De Amerikaanse psycholoog Jonathan Haidt (The Happiness Hypothesis) ziet zin ontspringen aan de (interne) coherentie van delen en lagen van jezelf, zeg eenheid, maar ook aan relaties tot iets buiten jezelf (extern), in liefde, werk en de relatie tot iets groters, zeg openheid voor iets buiten jezelf. In het vervolg zal ik die twee aspecten van zin twee zoveel mogelijk onderscheiden houden: eenheid en openheid.
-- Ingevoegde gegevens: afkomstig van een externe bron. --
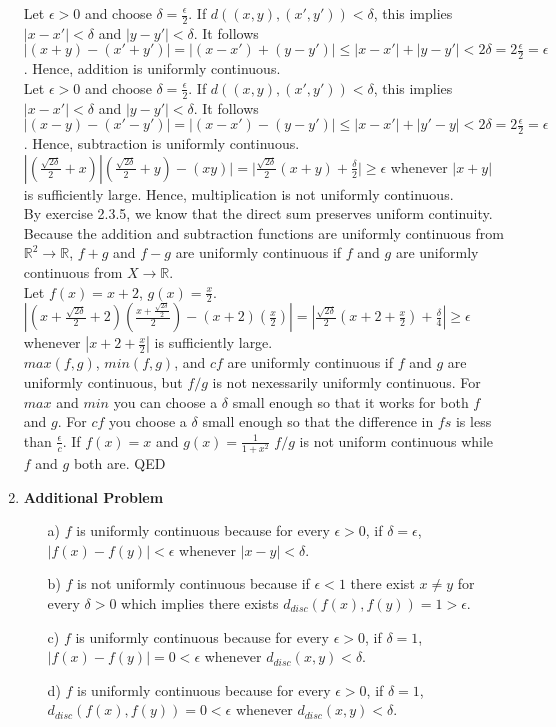 \documentclass[10pt]{article}
\begin{document}
\begin{enumerate}[label=Problem \arabic*.]
    Let $\epsilon>0$ and choose $\delta=\frac{\epsilon}{2}$.
    If $d((x,y),(x',y'))<\delta$, this implies $|x-x'|<\delta$ and $|y-y'|<\delta$.
    It follows $|(x+y)-(x'+y')|=|(x-x')+(y-y')|\le|x-x'|+|y-y'|<2\delta=2\frac{\epsilon}{2}=\epsilon$.
    Hence, addition is uniformly continuous.\\
    Let $\epsilon>0$ and choose $\delta=\frac{\epsilon}{2}$.
    If $d((x,y),(x',y'))<\delta$, this implies $|x-x'|<\delta$ and $|y-y'|<\delta$.
    It follows $|(x-y)-(x'-y')|=|(x-x')-(y-y')|\le|x-x'|+|y'-y|<2\delta=2\frac{\epsilon}{2}=\epsilon$.
    Hence, subtraction is uniformly continuous.\\
    $|(\frac{\sqrt{2\delta}}{2}+x)|(\frac{\sqrt{2\delta}}{2}+y)-(xy)|=|\frac{\sqrt{2\delta}}{2}(x+y)+\frac{\delta}{2}|\ge \epsilon$ whenever $|x+y|$ is sufficiently large. 
    Hence, multiplication is not uniformly continuous.\\
    By exercise 2.3.5, we know that the direct sum preserves uniform continuity. 
    Because the addition and subtraction functions are uniformly continuous from $\mathbb{R}^2\rightarrow\mathbb{R}$, $f+g$ and $f-g$ are uniformly continuous if $f$ and $g$ are uniformly continuous from $X\rightarrow\mathbb{R}$.\\
    Let $f(x)=x+2$, $g(x)=\frac{x}{2}$. $|(x+\frac{\sqrt{2\delta}}{2}+2)(\frac{x+\frac{\sqrt{2\delta}}{2}}{2})-(x+2)(\frac{x}{2})|=|\frac{\sqrt{2\delta}}{2}(x+2+\frac{x}{2})+\frac{\delta}{4}|\ge\epsilon$ whenever $|x+2+\frac{x}{2}|$ is sufficiently large.\\
    $max(f,g)$, $min(f,g)$, and $cf$ are uniformly continuous if $f$ and $g$ are uniformly continuous, but $f/g$ is not nexessarily uniformly continuous. 
    For $max$ and $min$ you can choose a $\delta$ small enough so that it works for both $f$ and $g$. 
    For $cf$ you choose a $\delta$ small enough so that the difference in $fs$ is less than $\frac{\epsilon}{c}$. 
    If $f(x)=x$ and $g(x)=\frac{1}{1+x^2}$ $f/g$ is not uniform continuous while $f$ and $g$ both are.
    QED
    \item \textbf{Additional Problem}\par  
    \begin{itemize}
        \item [a)] $f$ is uniformly continuous because for every $\epsilon>0$, if $\delta=\epsilon$, $|f(x)-f(y)|<\epsilon$ whenever $|x-y|<\delta$. 
        \item [b)] $f$ is not uniformly continuous because if $\epsilon<1$ there exist $x\neq y$ for every $\delta>0$ which implies there exists $d_{disc}(f(x),f(y))=1>\epsilon$.
        \item [c)] $f$ is uniformly continuous because for every $\epsilon>0$, if $\delta=1$, $|f(x)-f(y)|=0<\epsilon$ whenever $d_{disc}(x,y)<\delta$.
        \item [d)] $f$ is uniformly continuous because for every $\epsilon>0$, if $\delta=1$, $d_{disc}(f(x),f(y))=0<\epsilon$ whenever $d_{disc}(x,y)<\delta$.
    \end{itemize}
\end{enumerate}
\end{document}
Wanneer de Amerikaanse filosoof Robert Nozick (1938-2002), een van mijn vele favorieten, zich aan de grote zinvraag waagt, maakt hij een onderscheid tussen waarde (value) en zin (meaning). Wat ik hierboven als het eenheidsaspect van zin opvoerde, wat Haidt interne coherentie noemt, is in Nozicks termen niet zin, maar waarde. Iets heeft waarde op zich. Nozick stelt dat leven en kunst eenzelfde structuur hebben. In beide gaat het erom een geconcentreerde eenheid te creëren. Ter illustratie wijst hij op de latere zelfportretten van Rembrandt. Volgens Nozick zien we in die portretten niet zomaar iemand die er zo uitziet, maar iemand die zichzelf op die manier kent en ziet. Wij zien een leven geconcentreerd in een beeld. Een geschilderd portret wijkt af van een selfie, omdat het een diepte, rijkdom en concentratie kan bereiken die voor selfies onmogelijk zijn. Zo’n organische eenheid geeft iets waarde. Een mensenleven heeft, net als een kunstwerk waarde op zich, aldus Nozick. Maar heeft het leven ook zin?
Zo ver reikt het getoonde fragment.